Betapa tidak. Aparatur pemerintah yang bertugas sebagai tim pengawas penggunaan dana BOS malah meminta upeti dari uang rakyat yang semestinya untuk menunjang peningkatan kualitas belajar mengajar tersebut.
Itu sebabnya, di mata Direktur Masyarakat Peduli Demokrasi & Hukum (MPDH) Provinsi Lampung, Jupri Karim, oknum pengawas yang mendapat upeti dalam menjalankan tugasnya tidak cukup hanya diberi sanksi disiplin.
“Adanya oknum tim pengawas menerima upeti dana BOS ini merupakan persoalan serius. Karena sudah memenuhi unsur tindak pidana korupsi. Jadi pelakunya tidak cukup hanya disanksi sesuai PP 94 Tahun 2021 tentang Disiplin Pegawai Negeri Sipil,” tegas Jupri Karim, Rabu (23/8/2023).

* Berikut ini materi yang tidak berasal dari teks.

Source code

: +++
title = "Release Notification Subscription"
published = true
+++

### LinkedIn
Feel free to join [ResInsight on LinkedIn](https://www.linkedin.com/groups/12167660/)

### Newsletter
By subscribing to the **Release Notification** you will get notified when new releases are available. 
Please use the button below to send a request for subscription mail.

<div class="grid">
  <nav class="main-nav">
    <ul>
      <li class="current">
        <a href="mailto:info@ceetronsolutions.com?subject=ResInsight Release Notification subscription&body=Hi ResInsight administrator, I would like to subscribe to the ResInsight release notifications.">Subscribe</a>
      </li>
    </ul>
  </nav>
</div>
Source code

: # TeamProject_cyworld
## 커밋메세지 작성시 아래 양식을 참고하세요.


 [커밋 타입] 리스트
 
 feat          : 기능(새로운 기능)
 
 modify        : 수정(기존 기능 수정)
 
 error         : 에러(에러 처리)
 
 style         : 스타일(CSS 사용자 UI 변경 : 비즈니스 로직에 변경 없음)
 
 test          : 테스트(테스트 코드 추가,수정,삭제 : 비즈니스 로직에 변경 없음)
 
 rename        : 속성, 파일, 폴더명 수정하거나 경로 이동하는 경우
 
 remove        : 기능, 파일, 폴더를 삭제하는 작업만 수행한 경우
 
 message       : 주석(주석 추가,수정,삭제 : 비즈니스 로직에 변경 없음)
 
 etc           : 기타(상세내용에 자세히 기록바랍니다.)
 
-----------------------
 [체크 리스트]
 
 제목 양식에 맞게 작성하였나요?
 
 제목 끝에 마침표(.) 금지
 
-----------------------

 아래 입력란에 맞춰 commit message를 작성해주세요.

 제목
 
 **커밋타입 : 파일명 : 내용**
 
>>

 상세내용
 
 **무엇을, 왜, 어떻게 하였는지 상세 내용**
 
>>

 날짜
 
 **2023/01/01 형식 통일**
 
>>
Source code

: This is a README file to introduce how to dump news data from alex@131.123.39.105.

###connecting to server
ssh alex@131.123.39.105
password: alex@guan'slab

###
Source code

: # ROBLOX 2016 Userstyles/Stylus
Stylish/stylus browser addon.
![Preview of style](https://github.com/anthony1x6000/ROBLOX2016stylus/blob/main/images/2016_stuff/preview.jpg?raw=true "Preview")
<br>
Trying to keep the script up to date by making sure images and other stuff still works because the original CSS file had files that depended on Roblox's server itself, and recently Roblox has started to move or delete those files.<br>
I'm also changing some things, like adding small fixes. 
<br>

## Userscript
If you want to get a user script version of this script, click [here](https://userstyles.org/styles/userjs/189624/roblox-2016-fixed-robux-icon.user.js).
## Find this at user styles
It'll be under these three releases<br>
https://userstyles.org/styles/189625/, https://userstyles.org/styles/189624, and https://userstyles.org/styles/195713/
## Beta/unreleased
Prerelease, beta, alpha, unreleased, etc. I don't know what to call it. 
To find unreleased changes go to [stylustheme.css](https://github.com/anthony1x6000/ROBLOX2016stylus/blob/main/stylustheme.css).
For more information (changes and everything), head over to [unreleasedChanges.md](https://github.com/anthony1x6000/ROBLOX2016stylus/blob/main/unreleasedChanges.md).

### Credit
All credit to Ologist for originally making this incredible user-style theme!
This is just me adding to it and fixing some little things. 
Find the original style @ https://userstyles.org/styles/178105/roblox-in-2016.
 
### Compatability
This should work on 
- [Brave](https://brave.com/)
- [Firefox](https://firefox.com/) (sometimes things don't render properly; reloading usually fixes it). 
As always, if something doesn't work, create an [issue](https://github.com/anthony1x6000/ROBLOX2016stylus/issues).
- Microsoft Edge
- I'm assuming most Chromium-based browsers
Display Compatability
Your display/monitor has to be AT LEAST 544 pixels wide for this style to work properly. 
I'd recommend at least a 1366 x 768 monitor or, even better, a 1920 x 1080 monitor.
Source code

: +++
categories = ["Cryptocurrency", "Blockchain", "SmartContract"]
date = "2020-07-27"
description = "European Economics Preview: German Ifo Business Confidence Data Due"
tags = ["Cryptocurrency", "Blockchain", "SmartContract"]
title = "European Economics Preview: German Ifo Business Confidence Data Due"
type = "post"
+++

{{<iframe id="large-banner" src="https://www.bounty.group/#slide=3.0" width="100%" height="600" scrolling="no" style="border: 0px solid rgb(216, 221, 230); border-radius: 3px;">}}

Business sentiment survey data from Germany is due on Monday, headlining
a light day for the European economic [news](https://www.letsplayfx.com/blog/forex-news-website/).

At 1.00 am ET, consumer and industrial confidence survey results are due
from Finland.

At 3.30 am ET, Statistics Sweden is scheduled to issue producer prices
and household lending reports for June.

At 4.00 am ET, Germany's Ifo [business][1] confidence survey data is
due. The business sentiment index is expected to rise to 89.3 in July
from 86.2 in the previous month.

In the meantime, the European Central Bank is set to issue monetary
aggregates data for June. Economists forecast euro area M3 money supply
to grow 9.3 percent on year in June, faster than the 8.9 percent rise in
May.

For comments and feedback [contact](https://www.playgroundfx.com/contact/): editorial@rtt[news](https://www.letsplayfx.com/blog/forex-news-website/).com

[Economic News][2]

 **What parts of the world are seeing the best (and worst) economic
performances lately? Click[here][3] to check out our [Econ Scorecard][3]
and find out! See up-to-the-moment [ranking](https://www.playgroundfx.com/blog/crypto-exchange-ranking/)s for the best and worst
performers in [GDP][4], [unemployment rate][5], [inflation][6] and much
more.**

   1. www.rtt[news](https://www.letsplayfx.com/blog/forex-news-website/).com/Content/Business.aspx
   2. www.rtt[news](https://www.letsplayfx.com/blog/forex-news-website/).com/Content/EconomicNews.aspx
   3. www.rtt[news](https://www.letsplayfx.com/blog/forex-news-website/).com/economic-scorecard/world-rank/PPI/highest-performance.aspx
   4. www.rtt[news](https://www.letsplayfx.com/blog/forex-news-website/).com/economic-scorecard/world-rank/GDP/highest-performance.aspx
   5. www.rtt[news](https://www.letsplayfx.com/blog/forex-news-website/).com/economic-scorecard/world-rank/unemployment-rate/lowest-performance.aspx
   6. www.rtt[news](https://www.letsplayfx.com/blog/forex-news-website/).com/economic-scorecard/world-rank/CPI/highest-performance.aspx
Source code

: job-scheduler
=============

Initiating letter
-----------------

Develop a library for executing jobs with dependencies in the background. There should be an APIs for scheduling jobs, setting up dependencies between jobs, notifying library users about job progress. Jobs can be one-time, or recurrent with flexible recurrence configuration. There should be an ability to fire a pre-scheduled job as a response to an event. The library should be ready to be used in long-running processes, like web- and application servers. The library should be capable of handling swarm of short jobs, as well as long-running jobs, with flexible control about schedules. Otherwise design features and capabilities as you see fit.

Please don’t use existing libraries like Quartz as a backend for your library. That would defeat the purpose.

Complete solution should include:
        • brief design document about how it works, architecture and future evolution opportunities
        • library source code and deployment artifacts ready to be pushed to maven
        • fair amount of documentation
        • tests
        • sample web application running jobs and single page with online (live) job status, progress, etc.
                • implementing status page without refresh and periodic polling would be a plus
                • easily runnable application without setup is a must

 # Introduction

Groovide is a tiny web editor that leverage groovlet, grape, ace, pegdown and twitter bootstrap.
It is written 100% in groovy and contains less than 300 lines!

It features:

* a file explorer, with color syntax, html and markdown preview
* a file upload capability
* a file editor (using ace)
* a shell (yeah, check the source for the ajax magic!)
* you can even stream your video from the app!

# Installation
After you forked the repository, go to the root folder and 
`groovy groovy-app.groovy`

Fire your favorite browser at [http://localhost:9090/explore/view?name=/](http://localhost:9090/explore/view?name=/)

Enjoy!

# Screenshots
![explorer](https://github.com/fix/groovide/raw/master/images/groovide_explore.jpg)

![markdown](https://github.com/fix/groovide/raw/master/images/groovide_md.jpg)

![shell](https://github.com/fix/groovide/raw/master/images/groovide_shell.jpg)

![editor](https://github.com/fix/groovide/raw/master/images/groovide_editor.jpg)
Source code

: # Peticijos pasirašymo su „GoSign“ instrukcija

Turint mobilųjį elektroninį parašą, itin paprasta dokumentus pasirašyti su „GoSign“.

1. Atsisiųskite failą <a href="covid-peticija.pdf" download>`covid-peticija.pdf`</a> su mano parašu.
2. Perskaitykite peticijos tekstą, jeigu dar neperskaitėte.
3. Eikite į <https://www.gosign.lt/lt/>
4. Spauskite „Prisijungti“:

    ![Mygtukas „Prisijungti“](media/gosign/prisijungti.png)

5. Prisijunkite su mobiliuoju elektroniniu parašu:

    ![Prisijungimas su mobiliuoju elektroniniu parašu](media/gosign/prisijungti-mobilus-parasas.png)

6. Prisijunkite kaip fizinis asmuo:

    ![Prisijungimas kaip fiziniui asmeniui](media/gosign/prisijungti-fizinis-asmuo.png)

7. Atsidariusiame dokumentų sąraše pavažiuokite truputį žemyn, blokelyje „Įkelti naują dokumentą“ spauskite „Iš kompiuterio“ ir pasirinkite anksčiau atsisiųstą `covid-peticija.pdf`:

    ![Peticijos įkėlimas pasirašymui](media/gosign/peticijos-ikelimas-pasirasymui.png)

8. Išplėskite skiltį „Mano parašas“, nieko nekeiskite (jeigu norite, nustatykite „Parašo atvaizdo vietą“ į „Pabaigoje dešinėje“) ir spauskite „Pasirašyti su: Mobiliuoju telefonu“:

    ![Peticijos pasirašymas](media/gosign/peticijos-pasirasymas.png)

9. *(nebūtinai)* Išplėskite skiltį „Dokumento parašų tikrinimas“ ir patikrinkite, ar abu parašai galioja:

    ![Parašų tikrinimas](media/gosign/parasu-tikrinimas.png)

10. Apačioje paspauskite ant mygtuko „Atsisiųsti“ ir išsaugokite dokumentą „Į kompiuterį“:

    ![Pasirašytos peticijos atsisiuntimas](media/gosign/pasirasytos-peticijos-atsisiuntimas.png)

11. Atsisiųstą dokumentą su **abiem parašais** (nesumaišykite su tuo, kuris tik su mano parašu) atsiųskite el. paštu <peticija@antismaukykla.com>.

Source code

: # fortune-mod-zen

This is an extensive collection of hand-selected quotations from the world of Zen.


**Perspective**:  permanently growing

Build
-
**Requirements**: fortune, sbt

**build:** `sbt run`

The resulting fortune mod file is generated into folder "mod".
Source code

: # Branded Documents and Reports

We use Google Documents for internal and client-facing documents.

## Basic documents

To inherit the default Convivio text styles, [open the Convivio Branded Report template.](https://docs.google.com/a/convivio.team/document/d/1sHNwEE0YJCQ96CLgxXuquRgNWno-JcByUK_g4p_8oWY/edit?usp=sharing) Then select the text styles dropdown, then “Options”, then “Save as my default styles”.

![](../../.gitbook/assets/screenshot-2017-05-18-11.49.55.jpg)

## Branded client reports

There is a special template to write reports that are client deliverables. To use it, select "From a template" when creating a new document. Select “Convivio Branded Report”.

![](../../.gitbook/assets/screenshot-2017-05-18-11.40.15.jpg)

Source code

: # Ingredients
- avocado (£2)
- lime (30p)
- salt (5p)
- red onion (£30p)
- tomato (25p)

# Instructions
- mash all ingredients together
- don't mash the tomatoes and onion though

Seperti diberitakan sebelumnya, dari uji petik terhadap 20 SMA yang mendapat dana BOS pada tahun amggaran 2022, BPK RI Perwakilan Lampung menemukan bukti adanya upeti bagi tim pengawas internal bentukan Pemprov Lampung. Jumlahnya puluhan juta.
Rekomendasi BPK atas kasus penilepan dana BOS tersebut agar ditindaklanjuti oleh Inspektorat Lampung.
Menurut Jupri Karim, suatu perbuatan masuk dalam kategori korupsi sangat jelas tolok ukurnya. Yaitu merugikan keuangan negara atau daerah, memperkaya diri sendiri atau orang lain, atau korporasi.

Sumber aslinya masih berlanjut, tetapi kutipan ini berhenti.